### [TRY IT]
Every record shown below should be duplicated exactly.

### [DATA FOR THE TASK]
+ + +

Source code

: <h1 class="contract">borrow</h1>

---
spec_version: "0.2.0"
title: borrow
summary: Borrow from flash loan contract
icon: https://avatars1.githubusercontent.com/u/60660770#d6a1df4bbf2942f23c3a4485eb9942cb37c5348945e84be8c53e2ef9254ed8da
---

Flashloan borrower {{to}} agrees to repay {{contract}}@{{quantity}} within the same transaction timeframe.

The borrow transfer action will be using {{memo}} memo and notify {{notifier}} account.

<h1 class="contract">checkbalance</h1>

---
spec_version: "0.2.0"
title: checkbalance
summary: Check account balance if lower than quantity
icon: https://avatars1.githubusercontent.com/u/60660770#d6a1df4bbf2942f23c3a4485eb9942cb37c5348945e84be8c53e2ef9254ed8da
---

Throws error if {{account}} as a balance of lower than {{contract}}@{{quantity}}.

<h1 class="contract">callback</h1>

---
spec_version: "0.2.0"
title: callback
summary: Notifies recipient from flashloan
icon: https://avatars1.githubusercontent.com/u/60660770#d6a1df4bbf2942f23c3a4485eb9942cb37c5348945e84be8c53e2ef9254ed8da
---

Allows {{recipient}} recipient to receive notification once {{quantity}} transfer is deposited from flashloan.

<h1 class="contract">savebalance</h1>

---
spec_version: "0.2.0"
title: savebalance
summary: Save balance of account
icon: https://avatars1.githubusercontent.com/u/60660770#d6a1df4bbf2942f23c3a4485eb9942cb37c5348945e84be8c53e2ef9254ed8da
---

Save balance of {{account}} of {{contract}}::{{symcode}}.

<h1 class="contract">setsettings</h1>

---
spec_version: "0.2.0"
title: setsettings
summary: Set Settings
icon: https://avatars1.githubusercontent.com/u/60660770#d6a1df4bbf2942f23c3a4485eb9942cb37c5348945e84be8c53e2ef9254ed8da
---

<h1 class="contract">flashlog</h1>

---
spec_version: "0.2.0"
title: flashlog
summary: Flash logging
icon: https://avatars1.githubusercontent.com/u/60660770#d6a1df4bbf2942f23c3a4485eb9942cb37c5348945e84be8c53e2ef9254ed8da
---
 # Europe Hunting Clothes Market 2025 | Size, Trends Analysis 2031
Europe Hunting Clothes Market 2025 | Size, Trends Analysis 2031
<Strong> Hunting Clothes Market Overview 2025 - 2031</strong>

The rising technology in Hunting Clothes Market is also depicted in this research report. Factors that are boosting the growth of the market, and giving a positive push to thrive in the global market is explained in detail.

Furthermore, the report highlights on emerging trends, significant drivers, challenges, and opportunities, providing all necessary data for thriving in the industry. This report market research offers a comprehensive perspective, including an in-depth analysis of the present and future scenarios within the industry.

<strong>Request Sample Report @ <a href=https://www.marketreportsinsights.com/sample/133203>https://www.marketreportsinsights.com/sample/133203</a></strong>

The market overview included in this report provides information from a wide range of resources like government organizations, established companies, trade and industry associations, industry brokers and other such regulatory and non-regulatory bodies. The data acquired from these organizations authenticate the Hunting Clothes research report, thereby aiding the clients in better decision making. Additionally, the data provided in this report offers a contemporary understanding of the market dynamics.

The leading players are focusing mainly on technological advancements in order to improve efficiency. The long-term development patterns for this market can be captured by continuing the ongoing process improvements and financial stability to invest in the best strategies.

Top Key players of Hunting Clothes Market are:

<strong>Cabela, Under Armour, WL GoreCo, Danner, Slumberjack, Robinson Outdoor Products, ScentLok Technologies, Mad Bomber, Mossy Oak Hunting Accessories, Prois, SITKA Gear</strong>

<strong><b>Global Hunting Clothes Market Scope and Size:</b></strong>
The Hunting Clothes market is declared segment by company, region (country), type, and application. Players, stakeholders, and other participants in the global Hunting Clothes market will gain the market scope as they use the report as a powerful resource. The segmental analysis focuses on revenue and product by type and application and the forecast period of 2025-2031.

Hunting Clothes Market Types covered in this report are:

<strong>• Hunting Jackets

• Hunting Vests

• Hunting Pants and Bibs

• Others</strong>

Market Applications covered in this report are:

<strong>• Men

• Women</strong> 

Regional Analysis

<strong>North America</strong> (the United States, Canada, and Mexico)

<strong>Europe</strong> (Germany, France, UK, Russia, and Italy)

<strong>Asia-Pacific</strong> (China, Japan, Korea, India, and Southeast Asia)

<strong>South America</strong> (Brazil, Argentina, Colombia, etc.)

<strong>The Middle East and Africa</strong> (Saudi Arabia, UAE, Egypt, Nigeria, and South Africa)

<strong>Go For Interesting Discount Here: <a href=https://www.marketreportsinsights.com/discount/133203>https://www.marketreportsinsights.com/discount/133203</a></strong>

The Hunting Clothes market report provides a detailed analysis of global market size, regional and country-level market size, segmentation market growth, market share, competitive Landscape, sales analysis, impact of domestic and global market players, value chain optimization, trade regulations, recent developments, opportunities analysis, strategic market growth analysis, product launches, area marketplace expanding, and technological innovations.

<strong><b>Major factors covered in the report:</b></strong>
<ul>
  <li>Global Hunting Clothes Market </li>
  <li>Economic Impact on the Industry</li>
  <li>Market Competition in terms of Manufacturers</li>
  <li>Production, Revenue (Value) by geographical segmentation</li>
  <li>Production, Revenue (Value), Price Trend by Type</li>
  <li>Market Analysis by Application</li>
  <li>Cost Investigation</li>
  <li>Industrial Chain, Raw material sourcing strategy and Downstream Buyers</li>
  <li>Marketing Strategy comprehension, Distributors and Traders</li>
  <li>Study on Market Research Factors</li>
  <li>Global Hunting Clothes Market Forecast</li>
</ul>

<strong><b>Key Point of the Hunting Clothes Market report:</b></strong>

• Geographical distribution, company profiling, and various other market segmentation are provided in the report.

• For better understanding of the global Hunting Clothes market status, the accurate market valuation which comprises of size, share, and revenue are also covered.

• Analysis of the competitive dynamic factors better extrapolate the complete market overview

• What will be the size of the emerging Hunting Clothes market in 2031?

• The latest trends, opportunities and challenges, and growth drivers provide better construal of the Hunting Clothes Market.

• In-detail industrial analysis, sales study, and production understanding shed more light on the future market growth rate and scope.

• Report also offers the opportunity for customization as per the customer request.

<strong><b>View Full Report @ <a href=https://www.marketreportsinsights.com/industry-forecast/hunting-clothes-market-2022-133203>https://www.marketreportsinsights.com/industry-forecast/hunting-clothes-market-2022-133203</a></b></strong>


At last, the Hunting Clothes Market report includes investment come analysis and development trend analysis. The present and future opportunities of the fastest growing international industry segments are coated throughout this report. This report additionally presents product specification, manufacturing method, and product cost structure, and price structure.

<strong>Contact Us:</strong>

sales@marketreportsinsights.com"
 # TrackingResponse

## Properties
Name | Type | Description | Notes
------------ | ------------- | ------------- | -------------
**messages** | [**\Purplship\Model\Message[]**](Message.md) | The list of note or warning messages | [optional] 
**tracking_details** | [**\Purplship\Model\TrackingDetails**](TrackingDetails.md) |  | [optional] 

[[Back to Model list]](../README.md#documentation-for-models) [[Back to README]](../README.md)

+ + +

### [WRITTEN ANSWER]
Source code

: <h1 class="contract">borrow</h1>

---
spec_version: "0.2.0"
title: borrow
summary: Borrow from flash loan contract
icon: https://avatars1.githubusercontent.com/u/60660770#d6a1df4bbf2942f23c3a4485eb9942cb37c5348945e84be8c53e2ef9254ed8da
---

Flashloan borrower {{to}} agrees to repay {{contract}}@{{quantity}} within the same transaction timeframe.

The borrow transfer action will be using {{memo}} memo and notify {{notifier}} account.

<h1 class="contract">checkbalance</h1>

---
spec_version: "0.2.0"
title: checkbalance
summary: Check account balance if lower than quantity
icon: https://avatars1.githubusercontent.com/u/60660770#d6a1df4bbf2942f23c3a4485eb9942cb37c5348945e84be8c53e2ef9254ed8da
---

Throws error if {{account}} as a balance of lower than {{contract}}@{{quantity}}.

<h1 class="contract">callback</h1>

---
spec_version: "0.2.0"
title: callback
summary: Notifies recipient from flashloan
icon: https://avatars1.githubusercontent.com/u/60660770#d6a1df4bbf2942f23c3a4485eb9942cb37c5348945e84be8c53e2ef9254ed8da
---

Allows {{recipient}} recipient to receive notification once {{quantity}} transfer is deposited from flashloan.

<h1 class="contract">savebalance</h1>

---
spec_version: "0.2.0"
title: savebalance
summary: Save balance of account
icon: https://avatars1.githubusercontent.com/u/60660770#d6a1df4bbf2942f23c3a4485eb9942cb37c5348945e84be8c53e2ef9254ed8da
---

Save balance of {{account}} of {{contract}}::{{symcode}}.

<h1 class="contract">setsettings</h1>

---
spec_version: "0.2.0"
title: setsettings
summary: Set Settings
icon: https://avatars1.githubusercontent.com/u/60660770#d6a1df4bbf2942f23c3a4485eb9942cb37c5348945e84be8c53e2ef9254ed8da
---

<h1 class="contract">flashlog</h1>

---
spec_version: "0.2.0"
title: flashlog
summary: Flash logging
icon: https://avatars1.githubusercontent.com/u/60660770#d6a1df4bbf2942f23c3a4485eb9942cb37c5348945e84be8c53e2ef9254ed8da
---
 # Europe Hunting Clothes Market 2025 | Size, Trends Analysis 2031
Europe Hunting Clothes Market 2025 | Size, Trends Analysis 2031
<Strong> Hunting Clothes Market Overview 2025 - 2031</strong>

The rising technology in Hunting Clothes Market is also depicted in this research report. Factors that are boosting the growth of the market, and giving a positive push to thrive in the global market is explained in detail.

Furthermore, the report highlights on emerging trends, significant drivers, challenges, and opportunities, providing all necessary data for thriving in the industry. This report market research offers a comprehensive perspective, including an in-depth analysis of the present and future scenarios within the industry.

<strong>Request Sample Report @ <a href=https://www.marketreportsinsights.com/sample/133203>https://www.marketreportsinsights.com/sample/133203</a></strong>

The market overview included in this report provides information from a wide range of resources like government organizations, established companies, trade and industry associations, industry brokers and other such regulatory and non-regulatory bodies. The data acquired from these organizations authenticate the Hunting Clothes research report, thereby aiding the clients in better decision making. Additionally, the data provided in this report offers a contemporary understanding of the market dynamics.

The leading players are focusing mainly on technological advancements in order to improve efficiency. The long-term development patterns for this market can be captured by continuing the ongoing process improvements and financial stability to invest in the best strategies.

Top Key players of Hunting Clothes Market are:

<strong>Cabela, Under Armour, WL GoreCo, Danner, Slumberjack, Robinson Outdoor Products, ScentLok Technologies, Mad Bomber, Mossy Oak Hunting Accessories, Prois, SITKA Gear</strong>

<strong><b>Global Hunting Clothes Market Scope and Size:</b></strong>
The Hunting Clothes market is declared segment by company, region (country), type, and application. Players, stakeholders, and other participants in the global Hunting Clothes market will gain the market scope as they use the report as a powerful resource. The segmental analysis focuses on revenue and product by type and application and the forecast period of 2025-2031.

Hunting Clothes Market Types covered in this report are:

<strong>• Hunting Jackets

• Hunting Vests

• Hunting Pants and Bibs

• Others</strong>

Market Applications covered in this report are:

<strong>• Men

• Women</strong> 

Regional Analysis

<strong>North America</strong> (the United States, Canada, and Mexico)

<strong>Europe</strong> (Germany, France, UK, Russia, and Italy)

<strong>Asia-Pacific</strong> (China, Japan, Korea, India, and Southeast Asia)

<strong>South America</strong> (Brazil, Argentina, Colombia, etc.)

<strong>The Middle East and Africa</strong> (Saudi Arabia, UAE, Egypt, Nigeria, and South Africa)

<strong>Go For Interesting Discount Here: <a href=https://www.marketreportsinsights.com/discount/133203>https://www.marketreportsinsights.com/discount/133203</a></strong>

The Hunting Clothes market report provides a detailed analysis of global market size, regional and country-level market size, segmentation market growth, market share, competitive Landscape, sales analysis, impact of domestic and global market players, value chain optimization, trade regulations, recent developments, opportunities analysis, strategic market growth analysis, product launches, area marketplace expanding, and technological innovations.

<strong><b>Major factors covered in the report:</b></strong>
<ul>
  <li>Global Hunting Clothes Market </li>
  <li>Economic Impact on the Industry</li>
  <li>Market Competition in terms of Manufacturers</li>
  <li>Production, Revenue (Value) by geographical segmentation</li>
  <li>Production, Revenue (Value), Price Trend by Type</li>
  <li>Market Analysis by Application</li>
  <li>Cost Investigation</li>
  <li>Industrial Chain, Raw material sourcing strategy and Downstream Buyers</li>
  <li>Marketing Strategy comprehension, Distributors and Traders</li>
  <li>Study on Market Research Factors</li>
  <li>Global Hunting Clothes Market Forecast</li>
</ul>

<strong><b>Key Point of the Hunting Clothes Market report:</b></strong>

• Geographical distribution, company profiling, and various other market segmentation are provided in the report.

• For better understanding of the global Hunting Clothes market status, the accurate market valuation which comprises of size, share, and revenue are also covered.

• Analysis of the competitive dynamic factors better extrapolate the complete market overview

• What will be the size of the emerging Hunting Clothes market in 2031?

• The latest trends, opportunities and challenges, and growth drivers provide better construal of the Hunting Clothes Market.

• In-detail industrial analysis, sales study, and production understanding shed more light on the future market growth rate and scope.

• Report also offers the opportunity for customization as per the customer request.

<strong><b>View Full Report @ <a href=https://www.marketreportsinsights.com/industry-forecast/hunting-clothes-market-2022-133203>https://www.marketreportsinsights.com/industry-forecast/hunting-clothes-market-2022-133203</a></b></strong>


At last, the Hunting Clothes Market report includes investment come analysis and development trend analysis. The present and future opportunities of the fastest growing international industry segments are coated throughout this report. This report additionally presents product specification, manufacturing method, and product cost structure, and price structure.

<strong>Contact Us:</strong>

sales@marketreportsinsights.com"
 # TrackingResponse

## Properties
Name | Type | Description | Notes
------------ | ------------- | ------------- | -------------
**messages** | [**\Purplship\Model\Message[]**](Message.md) | The list of note or warning messages | [optional] 
**tracking_details** | [**\Purplship\Model\TrackingDetails**](TrackingDetails.md) |  | [optional] 

[[Back to Model list]](../README.md#documentation-for-models) [[Back to README]](../README.md)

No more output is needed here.